Who asked for that?

My last few gigs have each seen stuff added to systems that weren’t actually needed. In Lean terms this is waste, and what’s interesting is that the waste came from an unexpected direction: enterprise architecture.

I’ve had run-ins with architects before, but it’s only really now that I’ve been around Lean practitioners that I think I understand why. It’s often pretty simple: they’re having the wrong conversations.

In a note to my future self, here’s some thoughts about what the wrong conversations look like.

Continue reading “Who asked for that?”

On OpsDev

Don’t build software. Except when you can’t not.

 

I’ve heard it said that working in insurance is more boring than banking and without the pressure. But from an IT perspective there’s so much that’s done with handshakes and informal nods that creating and maintaining systems to handle all the exception cases is … tricky. So underwriting systems tend to be very custom and very particular to a company’s own way of doing business.

To complicate things, a few years ago the strategic decision was taken at the site I was working at to Not Build Software. Rather, the firm would buy in whatever they could and run their business on packaged software. Unfortunately the result was that for the more specialized bits of the business — like, for instance, underwriting — the software they needed was pretty specialized in turn and so quite tricky to get right. So in practice they were really outsourcing their development to a third party, who sold them a “package that can be customized,” which really meant a fixed-price, fixed term contract.

The particular package they bought is quite clever and can probably be made to do pretty much anything an insurance firm needs. Technically it’s a big ball o’mud, written in Java with a single back-end database. Customisation can be done through database scripts or by bits of Java code slapped around the central core.

In theory, then, the package should have been really easy to deploy. Take a JBoss application server, shove in the EAR, point it at a database, job’s done. But like most enterprise software the package wasn’t designed with maintenance and deployment in mind: too much Dev, not enough Ops.

On paper this suited the insurance company. “We’ll take the package as it is. A little bit of customisation and everything will be fine. The operations guys can deploy the software, heck, we can have the support guys do it.”
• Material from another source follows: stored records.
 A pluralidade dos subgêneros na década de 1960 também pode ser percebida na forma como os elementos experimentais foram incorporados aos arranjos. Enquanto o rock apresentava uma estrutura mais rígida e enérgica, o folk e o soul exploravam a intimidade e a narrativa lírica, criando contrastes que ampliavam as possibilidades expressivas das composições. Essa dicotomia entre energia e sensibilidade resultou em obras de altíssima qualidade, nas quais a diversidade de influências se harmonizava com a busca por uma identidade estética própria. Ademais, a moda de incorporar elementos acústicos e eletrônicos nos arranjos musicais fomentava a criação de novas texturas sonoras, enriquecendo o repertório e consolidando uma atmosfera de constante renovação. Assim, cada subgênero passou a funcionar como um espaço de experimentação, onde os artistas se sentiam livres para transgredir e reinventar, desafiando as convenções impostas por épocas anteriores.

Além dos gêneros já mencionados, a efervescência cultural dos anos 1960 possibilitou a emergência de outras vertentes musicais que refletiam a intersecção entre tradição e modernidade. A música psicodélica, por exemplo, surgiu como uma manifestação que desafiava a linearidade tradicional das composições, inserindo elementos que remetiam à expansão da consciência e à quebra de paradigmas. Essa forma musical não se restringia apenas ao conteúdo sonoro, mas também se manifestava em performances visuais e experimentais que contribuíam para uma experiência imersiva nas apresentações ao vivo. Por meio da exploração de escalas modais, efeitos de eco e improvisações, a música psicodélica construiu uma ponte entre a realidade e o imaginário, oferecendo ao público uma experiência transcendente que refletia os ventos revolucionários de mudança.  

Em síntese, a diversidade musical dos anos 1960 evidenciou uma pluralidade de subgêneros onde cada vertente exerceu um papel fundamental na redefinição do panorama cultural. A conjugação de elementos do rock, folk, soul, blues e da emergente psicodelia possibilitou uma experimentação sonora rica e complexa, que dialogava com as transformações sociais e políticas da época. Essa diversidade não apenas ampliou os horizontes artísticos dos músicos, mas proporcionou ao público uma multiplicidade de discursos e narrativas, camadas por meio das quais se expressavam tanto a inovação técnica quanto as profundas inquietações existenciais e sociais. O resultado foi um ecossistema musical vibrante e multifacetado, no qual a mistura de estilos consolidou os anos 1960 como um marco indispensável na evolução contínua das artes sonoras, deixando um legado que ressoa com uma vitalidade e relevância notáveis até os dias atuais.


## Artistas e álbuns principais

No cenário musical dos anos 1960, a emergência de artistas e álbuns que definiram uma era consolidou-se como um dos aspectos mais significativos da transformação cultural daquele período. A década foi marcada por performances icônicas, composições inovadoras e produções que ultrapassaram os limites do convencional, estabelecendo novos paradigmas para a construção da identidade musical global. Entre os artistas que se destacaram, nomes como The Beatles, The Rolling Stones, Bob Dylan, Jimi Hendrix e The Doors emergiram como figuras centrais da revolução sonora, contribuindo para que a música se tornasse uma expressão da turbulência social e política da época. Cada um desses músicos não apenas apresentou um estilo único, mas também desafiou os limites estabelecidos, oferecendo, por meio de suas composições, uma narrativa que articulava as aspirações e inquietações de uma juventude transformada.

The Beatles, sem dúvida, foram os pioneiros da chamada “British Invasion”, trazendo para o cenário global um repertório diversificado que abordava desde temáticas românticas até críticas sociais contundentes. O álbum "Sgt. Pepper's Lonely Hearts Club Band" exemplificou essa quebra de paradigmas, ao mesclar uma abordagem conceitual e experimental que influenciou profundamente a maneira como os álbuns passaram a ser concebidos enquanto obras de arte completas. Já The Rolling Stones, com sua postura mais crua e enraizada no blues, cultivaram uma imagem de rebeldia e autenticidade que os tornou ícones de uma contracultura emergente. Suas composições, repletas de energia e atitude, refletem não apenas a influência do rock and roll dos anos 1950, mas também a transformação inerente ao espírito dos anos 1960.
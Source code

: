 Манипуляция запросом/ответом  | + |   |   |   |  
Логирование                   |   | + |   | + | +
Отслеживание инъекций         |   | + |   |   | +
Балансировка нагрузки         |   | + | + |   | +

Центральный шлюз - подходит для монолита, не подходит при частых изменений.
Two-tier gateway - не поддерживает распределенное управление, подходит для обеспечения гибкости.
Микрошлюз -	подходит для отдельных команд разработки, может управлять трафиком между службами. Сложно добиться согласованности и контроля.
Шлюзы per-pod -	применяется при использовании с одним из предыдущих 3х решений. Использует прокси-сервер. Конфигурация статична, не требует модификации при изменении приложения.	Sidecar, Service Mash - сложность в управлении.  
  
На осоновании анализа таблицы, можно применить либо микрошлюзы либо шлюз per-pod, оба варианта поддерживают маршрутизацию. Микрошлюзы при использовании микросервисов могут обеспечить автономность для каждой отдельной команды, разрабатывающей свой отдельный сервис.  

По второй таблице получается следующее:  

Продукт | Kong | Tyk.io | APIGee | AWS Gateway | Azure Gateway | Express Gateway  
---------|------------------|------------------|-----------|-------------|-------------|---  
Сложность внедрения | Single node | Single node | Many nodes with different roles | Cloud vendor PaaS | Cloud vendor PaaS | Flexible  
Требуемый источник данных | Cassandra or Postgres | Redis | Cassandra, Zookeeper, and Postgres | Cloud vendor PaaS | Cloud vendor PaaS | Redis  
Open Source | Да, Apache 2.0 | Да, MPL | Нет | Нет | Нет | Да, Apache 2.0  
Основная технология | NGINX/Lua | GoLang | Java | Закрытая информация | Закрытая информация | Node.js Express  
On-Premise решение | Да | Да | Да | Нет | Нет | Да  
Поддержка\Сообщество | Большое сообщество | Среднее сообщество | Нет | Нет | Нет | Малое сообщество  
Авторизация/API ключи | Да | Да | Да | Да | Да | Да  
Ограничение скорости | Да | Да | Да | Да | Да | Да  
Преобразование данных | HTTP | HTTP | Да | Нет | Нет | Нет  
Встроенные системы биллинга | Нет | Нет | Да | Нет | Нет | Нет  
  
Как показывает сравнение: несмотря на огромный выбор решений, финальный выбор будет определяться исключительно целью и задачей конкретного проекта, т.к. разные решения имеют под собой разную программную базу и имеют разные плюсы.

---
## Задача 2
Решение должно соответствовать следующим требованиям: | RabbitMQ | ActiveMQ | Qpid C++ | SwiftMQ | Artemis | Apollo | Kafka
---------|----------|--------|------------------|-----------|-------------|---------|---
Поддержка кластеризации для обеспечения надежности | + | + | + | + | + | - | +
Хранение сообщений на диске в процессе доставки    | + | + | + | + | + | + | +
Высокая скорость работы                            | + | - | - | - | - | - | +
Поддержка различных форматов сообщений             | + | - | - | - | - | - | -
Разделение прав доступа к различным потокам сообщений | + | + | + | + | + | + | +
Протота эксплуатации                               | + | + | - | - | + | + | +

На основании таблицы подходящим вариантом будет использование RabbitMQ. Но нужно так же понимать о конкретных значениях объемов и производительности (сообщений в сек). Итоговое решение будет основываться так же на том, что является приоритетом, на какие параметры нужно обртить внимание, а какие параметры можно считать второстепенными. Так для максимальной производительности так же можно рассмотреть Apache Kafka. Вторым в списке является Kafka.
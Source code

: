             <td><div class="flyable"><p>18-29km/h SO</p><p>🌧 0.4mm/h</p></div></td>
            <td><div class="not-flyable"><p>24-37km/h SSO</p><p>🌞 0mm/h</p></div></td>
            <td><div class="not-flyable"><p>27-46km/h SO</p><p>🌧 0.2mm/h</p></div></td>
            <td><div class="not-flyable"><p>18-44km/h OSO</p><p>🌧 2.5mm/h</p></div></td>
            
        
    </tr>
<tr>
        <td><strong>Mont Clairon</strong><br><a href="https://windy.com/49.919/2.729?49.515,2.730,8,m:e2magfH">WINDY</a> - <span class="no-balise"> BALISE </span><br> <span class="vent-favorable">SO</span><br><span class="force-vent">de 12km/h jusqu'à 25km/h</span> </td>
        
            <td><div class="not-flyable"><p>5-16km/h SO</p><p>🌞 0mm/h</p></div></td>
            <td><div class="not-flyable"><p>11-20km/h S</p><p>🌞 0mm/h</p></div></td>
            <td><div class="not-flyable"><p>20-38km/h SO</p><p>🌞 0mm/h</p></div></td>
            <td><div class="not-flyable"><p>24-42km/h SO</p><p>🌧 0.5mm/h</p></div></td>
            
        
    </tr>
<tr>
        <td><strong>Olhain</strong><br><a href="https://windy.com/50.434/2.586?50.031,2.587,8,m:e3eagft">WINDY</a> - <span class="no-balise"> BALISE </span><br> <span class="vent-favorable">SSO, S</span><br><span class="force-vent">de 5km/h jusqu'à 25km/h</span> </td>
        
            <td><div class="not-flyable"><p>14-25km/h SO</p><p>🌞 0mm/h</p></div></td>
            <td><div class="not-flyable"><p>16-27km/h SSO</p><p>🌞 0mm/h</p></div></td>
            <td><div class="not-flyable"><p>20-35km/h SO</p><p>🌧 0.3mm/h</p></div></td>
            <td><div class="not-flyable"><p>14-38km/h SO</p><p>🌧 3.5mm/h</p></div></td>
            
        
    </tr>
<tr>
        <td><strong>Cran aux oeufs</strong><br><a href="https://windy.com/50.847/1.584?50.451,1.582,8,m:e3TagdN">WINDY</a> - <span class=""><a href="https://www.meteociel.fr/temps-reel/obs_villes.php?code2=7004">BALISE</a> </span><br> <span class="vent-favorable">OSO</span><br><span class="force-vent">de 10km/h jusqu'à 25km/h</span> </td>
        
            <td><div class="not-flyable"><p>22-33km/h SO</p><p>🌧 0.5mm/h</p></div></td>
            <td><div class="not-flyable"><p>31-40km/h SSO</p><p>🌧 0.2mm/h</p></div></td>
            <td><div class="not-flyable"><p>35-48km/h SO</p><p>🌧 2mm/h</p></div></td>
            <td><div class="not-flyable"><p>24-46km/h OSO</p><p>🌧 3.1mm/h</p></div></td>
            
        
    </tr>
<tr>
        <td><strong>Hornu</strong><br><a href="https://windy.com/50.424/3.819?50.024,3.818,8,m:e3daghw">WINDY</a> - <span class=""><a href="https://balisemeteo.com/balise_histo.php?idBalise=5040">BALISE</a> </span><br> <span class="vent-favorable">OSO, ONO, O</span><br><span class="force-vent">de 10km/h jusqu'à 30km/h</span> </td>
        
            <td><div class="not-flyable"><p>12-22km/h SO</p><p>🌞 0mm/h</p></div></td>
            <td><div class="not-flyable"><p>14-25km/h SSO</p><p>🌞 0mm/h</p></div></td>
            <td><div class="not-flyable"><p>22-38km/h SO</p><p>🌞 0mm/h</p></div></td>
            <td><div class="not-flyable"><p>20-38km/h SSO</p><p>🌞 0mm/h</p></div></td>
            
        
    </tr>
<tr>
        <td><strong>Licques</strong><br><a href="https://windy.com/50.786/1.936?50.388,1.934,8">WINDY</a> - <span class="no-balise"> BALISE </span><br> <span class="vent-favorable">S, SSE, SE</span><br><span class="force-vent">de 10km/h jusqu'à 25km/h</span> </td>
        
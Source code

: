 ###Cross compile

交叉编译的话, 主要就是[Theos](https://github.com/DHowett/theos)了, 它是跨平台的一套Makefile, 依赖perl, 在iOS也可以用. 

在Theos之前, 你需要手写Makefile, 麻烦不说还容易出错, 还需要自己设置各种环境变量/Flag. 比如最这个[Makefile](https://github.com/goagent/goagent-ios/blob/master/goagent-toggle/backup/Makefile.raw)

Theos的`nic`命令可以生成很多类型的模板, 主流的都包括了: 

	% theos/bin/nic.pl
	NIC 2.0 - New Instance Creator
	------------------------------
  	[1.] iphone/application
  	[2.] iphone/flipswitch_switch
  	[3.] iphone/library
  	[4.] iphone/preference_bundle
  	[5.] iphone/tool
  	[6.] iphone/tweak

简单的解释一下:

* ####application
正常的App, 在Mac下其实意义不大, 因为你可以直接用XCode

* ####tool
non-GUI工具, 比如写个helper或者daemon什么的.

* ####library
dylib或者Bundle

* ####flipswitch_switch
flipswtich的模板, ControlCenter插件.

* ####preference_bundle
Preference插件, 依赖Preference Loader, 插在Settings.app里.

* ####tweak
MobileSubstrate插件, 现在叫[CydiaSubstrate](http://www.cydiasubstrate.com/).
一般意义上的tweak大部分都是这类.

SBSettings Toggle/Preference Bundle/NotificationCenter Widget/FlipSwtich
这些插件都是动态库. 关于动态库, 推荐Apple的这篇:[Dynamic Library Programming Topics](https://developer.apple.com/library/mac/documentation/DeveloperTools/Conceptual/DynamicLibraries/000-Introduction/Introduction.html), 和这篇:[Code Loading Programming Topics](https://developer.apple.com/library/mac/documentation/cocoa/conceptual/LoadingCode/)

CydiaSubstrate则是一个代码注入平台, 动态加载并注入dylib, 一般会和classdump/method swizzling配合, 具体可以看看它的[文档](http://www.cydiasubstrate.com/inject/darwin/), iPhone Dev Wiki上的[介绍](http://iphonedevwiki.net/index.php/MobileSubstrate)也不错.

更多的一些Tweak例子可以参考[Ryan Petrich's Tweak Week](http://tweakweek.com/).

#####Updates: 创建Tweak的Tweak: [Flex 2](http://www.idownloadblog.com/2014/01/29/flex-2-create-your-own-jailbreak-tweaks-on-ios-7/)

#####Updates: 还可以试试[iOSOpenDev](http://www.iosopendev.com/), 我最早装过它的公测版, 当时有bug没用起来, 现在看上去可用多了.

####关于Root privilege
But in practice, two years down the line, there were four parallel development streams and over 30 test environments. Deployment frequency to production decreased from one every two weeks to ‘big bang’ releases every three months with a succession of small patches in the meantime. The time to deploy went up from fifteen minutes to three hours. Quality went down and so too did the rate of delivery of new features.

What went wrong?

No plan survives contact with the enemy. Or a contract lawyer

So there’s a reason why the term is ‘DevOps’.

Sometimes I’ll see job ads for ‘DevOps Engineers’ which need 4+ years experience with shell scripting in Bash and a bit of Puppet knowledge. At a rate rather less than half that of a competent developer. Which makes me wonder with those jobs what’s happened to the ‘Dev’ part of ‘DevOps’ — this is really a job description for a ‘operations team member that knows a bit of scripting.” A reasonable place to start but – those aren’t DevOps engineers.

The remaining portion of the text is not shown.